## Saved data entries:
.....
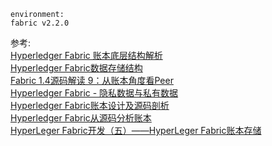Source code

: 
`environment:`      
`fabric v2.2.0`





参考:   
[Hyperledger Fabric 账本底层结构解析](https://www.jianshu.com/p/c8208b05d00e)       
[Hyperledger Fabric数据存储结构](https://www.jianshu.com/p/e3d3da56a67e)    
[Fabric 1.4源码解读 9：从账本角度看Peer](https://lessisbetter.site/2020/01/03/fabric-peer-ledger/)      
[Hyperledger Fabric - 隐私数据与私有数据](https://zhuanlan.zhihu.com/p/113647293)   
[Hyperledger Fabric账本设计及源码剖析](https://zhuanlan.zhihu.com/p/31170225)   
[Hyperledger Fabric从源码分析账本](https://blog.csdn.net/lvyibin890/article/details/106540110)    
[HyperLeger Fabric开发（五）——HyperLeger Fabric账本存储](https://blog.51cto.com/u_9291927/2316594)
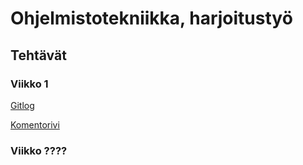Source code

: # Ohjelmistotekniikka, harjoitustyö

## Tehtävät

### Viikko 1
[Gitlog](https://github.com/MatAleksi/ot-harjoitustyo/blob/main/ot-harjoitustyo/viikko1/laskarit/gitlog.txt)

[Komentorivi](https://github.com/MatAleksi/ot-harjoitustyo/blob/main/ot-harjoitustyo/viikko1/laskarit/komentorivi.txt)

### Viikko ????
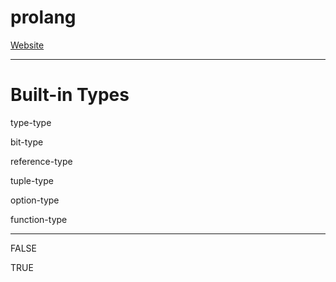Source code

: # prolang

[Website](https://tksmith151.github.io/prolang/)

---

# Built-in Types

type-type

bit-type

reference-type

tuple-type

option-type

function-type

---

FALSE

TRUE

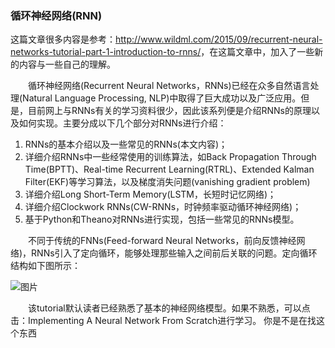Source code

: ### 循环神经网络(RNN)
这篇文章很多内容是参考：<http://www.wildml.com/2015/09/recurrent-neural-networks-tutorial-part-1-introduction-to-rnns/>，在这篇文章中，加入了一些新的内容与一些自己的理解。

  循环神经网络(Recurrent Neural Networks，RNNs)已经在众多自然语言处理(Natural Language Processing, NLP)中取得了巨大成功以及广泛应用。但是，目前网上与RNNs有关的学习资料很少，因此该系列便是介绍RNNs的原理以及如何实现。主要分成以下几个部分对RNNs进行介绍： 
1. RNNs的基本介绍以及一些常见的RNNs(本文内容)； 
2. 详细介绍RNNs中一些经常使用的训练算法，如Back Propagation Through Time(BPTT)、Real-time Recurrent Learning(RTRL)、Extended Kalman Filter(EKF)等学习算法，以及梯度消失问题(vanishing gradient problem) 
3. 详细介绍Long Short-Term Memory(LSTM，长短时记忆网络)； 
4. 详细介绍Clockwork RNNs(CW-RNNs，时钟频率驱动循环神经网络)； 
5. 基于Python和Theano对RNNs进行实现，包括一些常见的RNNs模型。

  不同于传统的FNNs(Feed-forward Neural Networks，前向反馈神经网络)，RNNs引入了定向循环，能够处理那些输入之间前后关联的问题。定向循环结构如下图所示： 

![图片](http://img.blog.csdn.net/20150921225125813)

  该tutorial默认读者已经熟悉了基本的神经网络模型。如果不熟悉，可以点击：Implementing A Neural Network From Scratch进行学习。
你是不是在找这个东西
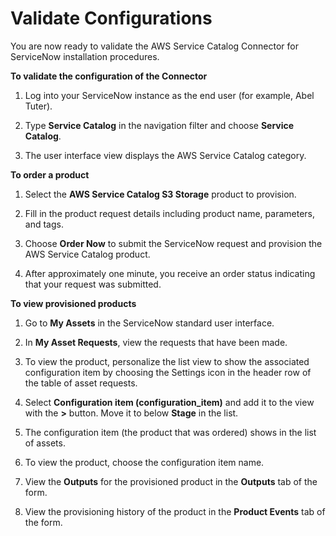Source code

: # Validate Configurations<a name="validate-configurations"></a>

 You are now ready to validate the AWS Service Catalog Connector for ServiceNow installation procedures\. 

**To validate the configuration of the Connector**

1.  Log into your ServiceNow instance as the end user \(for example, Abel Tuter\)\. 

1.  Type **Service Catalog** in the navigation filter and choose **Service Catalog**\. 

1.  The user interface view displays the AWS Service Catalog category\. 

**To order a product**

1.  Select the **AWS Service Catalog S3 Storage** product to provision\. 

1.  Fill in the product request details including product name, parameters, and tags\. 

1.  Choose **Order Now** to submit the ServiceNow request and provision the AWS Service Catalog product\. 

1. After approximately one minute, you receive an order status indicating that your request was submitted\.

**To view provisioned products**

1.  Go to **My Assets** in the ServiceNow standard user interface\.

1.  In **My Asset Requests**, view the requests that have been made\. 

1.  To view the product, personalize the list view to show the associated configuration item by choosing the Settings icon in the header row of the table of asset requests\. 

1.  Select **Configuration item \(configuration\_item\)** and add it to the view  with the **>** button\. Move it to below **Stage** in the list\. 

1.  The configuration item \(the product that was ordered\) shows in the list of assets\. 

1.  To view the product, choose the configuration item name\. 

1.  View the **Outputs** for the provisioned product in the **Outputs** tab of the form\. 

1.  View the provisioning history of the product in the **Product Events** tab of the form\. 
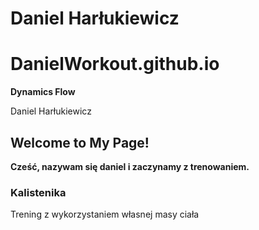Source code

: # Daniel Harłukiewicz

# DanielWorkout.github.io

**Dynamics Flow**

Daniel Harłukiewicz


## Welcome to My Page!

**Cześć, nazywam się daniel i zaczynamy z trenowaniem.**

### Kalistenika

Trening z wykorzystaniem własnej masy ciała


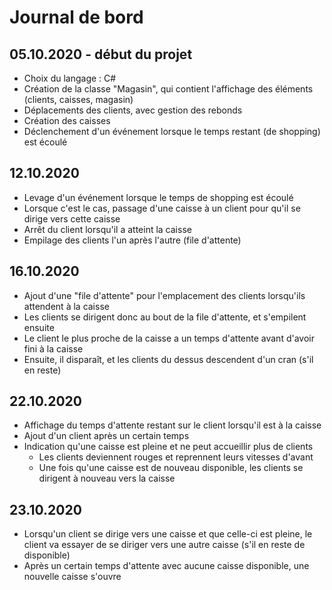 # Journal de bord

## 05.10.2020 - début du projet

* Choix du langage : C#
* Création de la classe "Magasin", qui contient l'affichage des éléments (clients, caisses, magasin)
* Déplacements des clients, avec gestion des rebonds
* Création des caisses
* Déclenchement d'un événement lorsque le temps restant (de shopping) est écoulé

## 12.10.2020

* Levage d'un événement lorsque le temps de shopping est écoulé
* Lorsque c'est le cas, passage d'une caisse à un client pour qu'il se dirige vers cette caisse
* Arrêt du client lorsqu'il a atteint la caisse
* Empilage des clients l'un après l'autre (file d'attente)

## 16.10.2020

* Ajout d'une "file d'attente" pour l'emplacement des clients lorsqu'ils attendent à la caisse
* Les clients se dirigent donc au bout de la file d'attente, et s'empilent ensuite
* Le client le plus proche de la caisse a un temps d'attente avant d'avoir fini à la caisse
* Ensuite, il disparaît, et les clients du dessus descendent d'un cran (s'il en reste)

## 22.10.2020

* Affichage du temps d'attente restant sur le client lorsqu'il est à la caisse
* Ajout d'un client après un certain temps
* Indication qu'une caisse est pleine et ne peut accueillir plus de clients
  * Les clients deviennent rouges et reprennent leurs vitesses d'avant
  * Une fois qu'une caisse est de nouveau disponible, les clients se dirigent à nouveau vers la caisse

## 23.10.2020

* Lorsqu'un client se dirige vers une caisse et que celle-ci est pleine, le client va essayer de se diriger vers une autre caisse (s'il en reste de disponible)
* Après un certain temps d'attente avec aucune caisse disponible, une nouvelle caisse s'ouvre

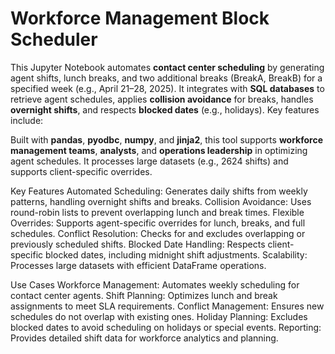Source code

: # Workforce Management Block Scheduler

This Jupyter Notebook automates **contact center scheduling** by generating agent shifts, lunch breaks, and two additional breaks (BreakA, BreakB) for a specified week (e.g., April 21–28, 2025). It integrates with **SQL databases** to retrieve agent schedules, applies **collision avoidance** for breaks, handles **overnight shifts**, and respects **blocked dates** (e.g., holidays). Key features include:

Built with **pandas**, **pyodbc**, **numpy**, and **jinja2**, this tool supports **workforce management teams**, **analysts**, and **operations leadership** in optimizing agent schedules. It processes large datasets (e.g., 2624 shifts) and supports client-specific overrides.


Key Features
Automated Scheduling: Generates daily shifts from weekly patterns, handling overnight shifts and breaks.
Collision Avoidance: Uses round-robin lists to prevent overlapping lunch and break times.
Flexible Overrides: Supports agent-specific overrides for lunch, breaks, and full schedules.
Conflict Resolution: Checks for and excludes overlapping or previously scheduled shifts.
Blocked Date Handling: Respects client-specific blocked dates, including midnight shift adjustments.
Scalability: Processes large datasets with efficient DataFrame operations.

Use Cases
Workforce Management: Automates weekly scheduling for contact center agents.
Shift Planning: Optimizes lunch and break assignments to meet SLA requirements.
Conflict Management: Ensures new schedules do not overlap with existing ones.
Holiday Planning: Excludes blocked dates to avoid scheduling on holidays or special events.
Reporting: Provides detailed shift data for workforce analytics and planning.

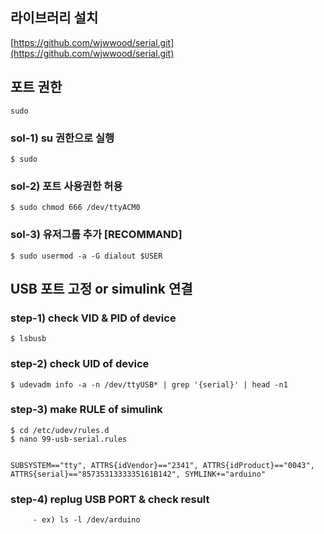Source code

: 
## 라이브러리 설치
[https://github.com/wjwwood/serial.git](https://github.com/wjwwood/serial.git)

## 포트 권한
    sudo
### sol-1) su 권한으로 실행
    $ sudo
### sol-2) 포트 사용권한 허용
    $ sudo chmod 666 /dev/ttyACM0
### sol-3) 유저그룹 추가 [RECOMMAND]
    $ sudo usermod -a -G dialout $USER



## USB 포트 고정 or simulink 연결
 ### step-1) check VID & PID of device
    $ lsbusb
 ### step-2) check UID of device
    $ udevadm info -a -n /dev/ttyUSB* | grep '{serial}' | head -n1
 ### step-3) make RULE of simulink
    $ cd /etc/udev/rules.d
    $ nano 99-usb-serial.rules
    
    
    SUBSYSTEM=="tty", ATTRS{idVendor}=="2341", ATTRS{idProduct}=="0043", ATTRS{serial}=="8573531333335161B142", SYMLINK+="arduino"
    
 ### step-4) replug USB PORT & check result
         - ex) ls -l /dev/arduino

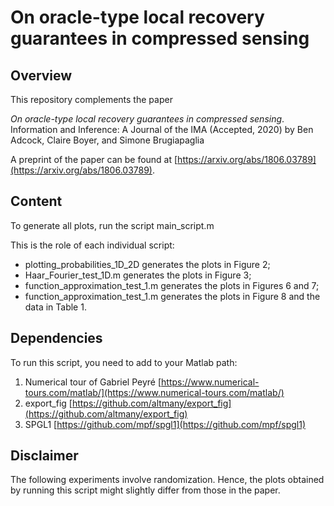 # On oracle-type local recovery guarantees in compressed sensing

## Overview

This repository complements the paper 

*On oracle-type local recovery guarantees in compressed sensing*. Information and Inference: A Journal of the IMA (Accepted, 2020) by Ben Adcock, Claire Boyer, and Simone Brugiapaglia

A preprint of the paper can be found at [https://arxiv.org/abs/1806.03789](https://arxiv.org/abs/1806.03789).

## Content

To generate all plots, run the script main_script.m 

This is the role of each individual script:

- plotting_probabilities_1D_2D generates the plots in Figure 2;
- Haar_Fourier_test_1D.m generates the plots in Figure 3;
- function_approximation_test_1.m generates the plots in Figures 6 and 7;
- function_approximation_test_1.m generates the plots in Figure 8 and the data in Table 1.


## Dependencies

To run this script, you need to add to your Matlab path:

1. Numerical tour of Gabriel Peyré [https://www.numerical-tours.com/matlab/](https://www.numerical-tours.com/matlab/)
2. export_fig [https://github.com/altmany/export_fig](https://github.com/altmany/export_fig)
3. SPGL1 [https://github.com/mpf/spgl1](https://github.com/mpf/spgl1)

## Disclaimer

The following experiments involve randomization. Hence, the plots obtained by running this script might slightly differ from those in the paper.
.....
## WHAT THE TASK REQUIRES:
Quote the data above from the line containing "vers cette caisse" to the line containing "client après un certain temps", inclusive, and stop.

## SOLUTION TO THIS PROBLEM:
* Lorsque c'est le cas, passage d'une caisse à un client pour qu'il se dirige vers cette caisse
* Arrêt du client lorsqu'il a atteint la caisse
* Empilage des clients l'un après l'autre (file d'attente)

## 16.10.2020

* Ajout d'une "file d'attente" pour l'emplacement des clients lorsqu'ils attendent à la caisse
* Les clients se dirigent donc au bout de la file d'attente, et s'empilent ensuite
* Le client le plus proche de la caisse a un temps d'attente avant d'avoir fini à la caisse
* Ensuite, il disparaît, et les clients du dessus descendent d'un cran (s'il en reste)

## 22.10.2020

* Affichage du temps d'attente restant sur le client lorsqu'il est à la caisse
* Ajout d'un client après un certain temps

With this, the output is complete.